-- Opening Marker --

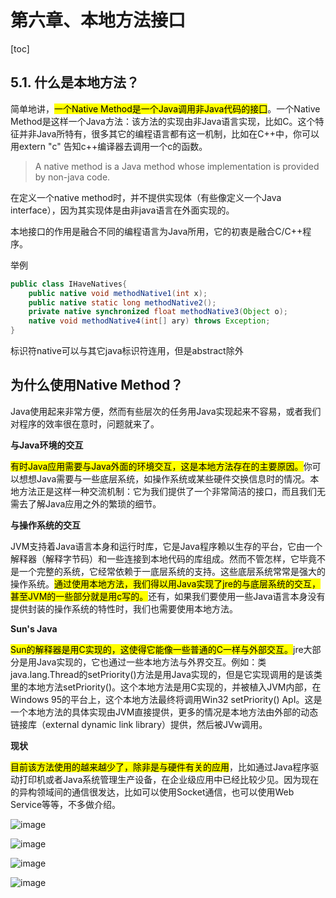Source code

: # 第六章、本地方法接口

[toc]

## 5.1. 什么是本地方法？

简单地讲，<mark>一个Native Method是一个Java调用非Java代码的接囗</mark>。一个Native Method是这样一个Java方法：该方法的实现由非Java语言实现，比如C。这个特征并非Java所特有，很多其它的编程语言都有这一机制，比如在C++中，你可以用extern "c" 告知c++编译器去调用一个c的函数。

> A native method is a Java method whose implementation is provided by non-java code.

在定义一个native method时，并不提供实现体（有些像定义一个Java interface），因为其实现体是由非java语言在外面实现的。

本地接口的作用是融合不同的编程语言为Java所用，它的初衷是融合C/C++程序。

举例

```java
public class IHaveNatives{
    public native void methodNative1(int x);
    public native static long methodNative2();
    private native synchronized float methodNative3(Object o);
    native void methodNative4(int[] ary) throws Exception;
}
```

标识符native可以与其它java标识符连用，但是abstract除外



## 为什么使用Native Method？

Java使用起来非常方便，然而有些层次的任务用Java实现起来不容易，或者我们对程序的效率很在意时，问题就来了。

**与Java环境的交互**

<mark>有时Java应用需要与Java外面的环境交互，这是本地方法存在的主要原因。</mark>你可以想想Java需要与一些底层系统，如操作系统或某些硬件交换信息时的情况。本地方法正是这样一种交流机制：它为我们提供了一个非常简洁的接口，而且我们无需去了解Java应用之外的繁琐的细节。

**与操作系统的交互**

JVM支持着Java语言本身和运行时库，它是Java程序赖以生存的平台，它由一个解释器（解释字节码）和一些连接到本地代码的库组成。然而不管怎样，它毕竟不是一个完整的系统，它经常依赖于一底层系统的支持。这些底层系统常常是强大的操作系统。<mark>通过使用本地方法，我们得以用Java实现了jre的与底层系统的交互，甚至JVM的一些部分就是用c写的。</mark>还有，如果我们要使用一些Java语言本身没有提供封装的操作系统的特性时，我们也需要使用本地方法。

**Sun's Java**

<mark>Sun的解释器是用C实现的，这使得它能像一些普通的C一样与外部交互。</mark>jre大部分是用Java实现的，它也通过一些本地方法与外界交互。例如：类java.lang.Thread的setPriority()方法是用Java实现的，但是它实现调用的是该类里的本地方法setPriority()。这个本地方法是用C实现的，并被植入JVM内部，在Windows 95的平台上，这个本地方法最终将调用Win32 setPriority() ApI。这是一个本地方法的具体实现由JVM直接提供，更多的情况是本地方法由外部的动态链接库（external dynamic link library）提供，然后被JVw调用。

**现状**

<mark>目前该方法使用的越来越少了，除非是与硬件有关的应用</mark>，比如通过Java程序驱动打印机或者Java系统管理生产设备，在企业级应用中已经比较少见。因为现在的异构领域间的通信很发达，比如可以使用Socket通信，也可以使用Web Service等等，不多做介绍。



![image](https://static.lovedata.net/20-11-13-f6080be23f35c1b8afb27e8bd388c9a4.png)

![image](https://static.lovedata.net/20-11-13-32b63993b226cef4b6d32aee789e0c85.png)

![image](https://static.lovedata.net/20-11-13-5cc15cd5e2524ffe2314cb1fd09c53d2.png)

![image](https://static.lovedata.net/20-11-14-b9f8ff3b18ebfe4eb7a40eb4f540f315.png)



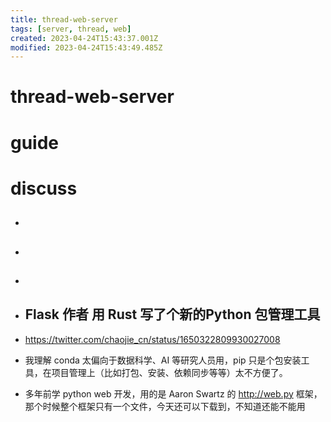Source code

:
 ```yaml
---
title: thread-web-server
tags: [server, thread, web]
created: 2023-04-24T15:43:37.001Z
modified: 2023-04-24T15:43:49.485Z
---
```


# thread-web-server

# guide

# discuss
- ## 

- ## 

- ## 

- ## Flask 作者 用 Rust 写了个新的Python 包管理工具 
- https://twitter.com/chaojie_cn/status/1650322809930027008
- 我理解 conda 太偏向于数据科学、AI 等研究人员用，pip 只是个包安装工具，在项目管理上（比如打包、安装、依赖同步等等）太不方便了。
- 多年前学 python web 开发，用的是 Aaron Swartz 的 http://web.py 框架，那个时候整个框架只有一个文件，今天还可以下载到，不知道还能不能用
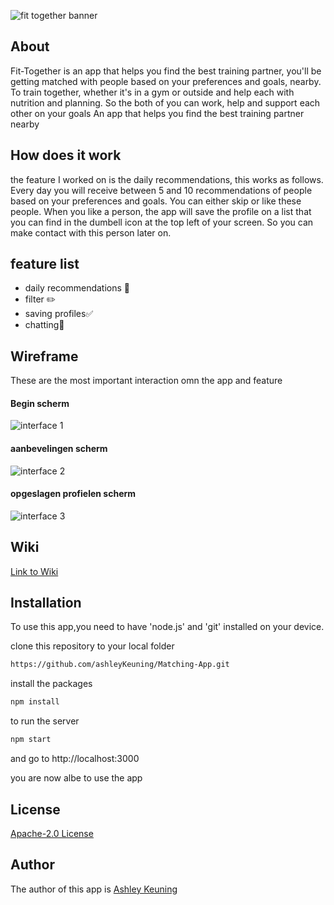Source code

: ![fit together banner](https://github.com/ashleyKeuning/Matching-App/blob/main/Images%20voor%20Wiki/Banner.png)

 ## About
 Fit-Together is an app that helps you find the best training partner, you'll be getting matched with people based on your preferences and goals, nearby. 
 To train together, whether it's in a gym or outside and help each with nutrition and planning. So the both of you can work, help and support each other on your goals
 An app that helps you find the best training partner nearby

 ## How does it work
 the feature I worked on is the daily recommendations, this works as follows.
 Every day you will receive between 5 and 10 recommendations of people based on your preferences and goals. You can either skip or like these people.
 When you like a person, the app will save the profile on a list that you can find in the dumbell icon at the top left of your screen. 
 So you can make contact with this person later on.

## feature list 

- daily recommendations :memo:
- filter ✏️
- saving profiles:white_check_mark:
- chatting:speech_balloon:

 ## Wireframe
These are the most important interaction omn the app and feature

#### Begin scherm
![interface 1](https://github.com/ashleyKeuning/Matching-App/blob/main/Images%20voor%20Wiki/interface%201.png)

#### aanbevelingen scherm
![interface 2](https://github.com/ashleyKeuning/Matching-App/blob/main/Images%20voor%20Wiki/interface%202.png)

#### opgeslagen profielen scherm
![interface 3](https://github.com/ashleyKeuning/Matching-App/blob/main/Images%20voor%20Wiki/interface%203.png)

 

 ## Wiki 
 [Link to Wiki](https://github.com/ashleyKeuning/Matching-App/wiki)



 ## Installation

 To use this app,you need to have 'node.js' and 'git' installed on your device.

 clone this repository to your local folder

 ```bash
 https://github.com/ashleyKeuning/Matching-App.git 
 ```

 install the packages
 ```bash
 npm install 
 ```

 to run the server
 ```bash
 npm start 
 ```
 
 and go to http://localhost:3000
 
 you are now albe to use the app 

 ## License

 [Apache-2.0 License](https://github.com/ashleyKeuning/Matching-App/blob/main/LICENSE) 

 ## Author

 The author of this app is [Ashley Keuning](https://github.com/ashleyKeuning) 

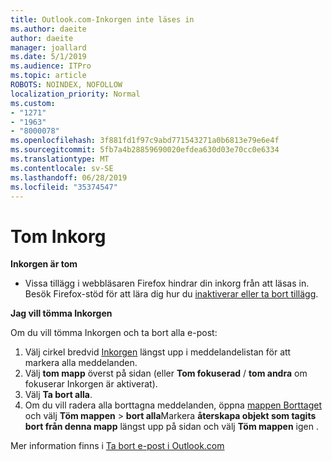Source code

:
 ```yaml
---
title: Outlook.com-Inkorgen inte läses in
ms.author: daeite
author: daeite
manager: joallard
ms.date: 5/1/2019
ms.audience: ITPro
ms.topic: article
ROBOTS: NOINDEX, NOFOLLOW
localization_priority: Normal
ms.custom:
- "1271"
- "1963"
- "8000078"
ms.openlocfilehash: 3f881fd1f97c9abd771543271a0b6813e79e6e4f
ms.sourcegitcommit: 5fb7a4b28859690020efdea630d03e70cc0e6334
ms.translationtype: MT
ms.contentlocale: sv-SE
ms.lasthandoff: 06/28/2019
ms.locfileid: "35374547"
---
```

# <a name="empty-inbox"></a>Tom Inkorg

**Inkorgen är tom**

- Vissa tillägg i webbläsaren Firefox hindrar din inkorg från att läsas in. Besök Firefox-stöd för att lära dig hur du [inaktiverar eller ta bort tillägg](https://support.mozilla.org/kb/disable-or-remove-add-ons).

**Jag vill tömma Inkorgen**

Om du vill tömma Inkorgen och ta bort alla e-post:

1. Välj cirkel bredvid [Inkorgen](https://outlook.live.com/mail/inbox) längst upp i meddelandelistan för att markera alla meddelanden.
1. Välj **tom mapp** överst på sidan (eller **Tom fokuserad** / **tom andra** om fokuserar Inkorgen är aktiverat).
1. Välj **Ta bort alla**.
1. Om du vill radera alla borttagna meddelanden, öppna [mappen Borttaget](https://outlook.live.com/mail/deleteditems) och välj **Töm mappen** > **bort alla**Markera **återskapa objekt som tagits bort från denna mapp** längst upp på sidan och välj **Töm mappen** igen .

Mer information finns i [Ta bort e-post i Outlook.com](https://support.office.com/article/a9b63739-5392-412a-8e9a-d4b02708dee4)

-- Closing Marker --

» **How to complete this task**:
I need every line of the data that has the word "server"; please list them.

» **Answer section**:
title: thread-web-server
tags: [server, thread, web]
# thread-web-server
 to run the server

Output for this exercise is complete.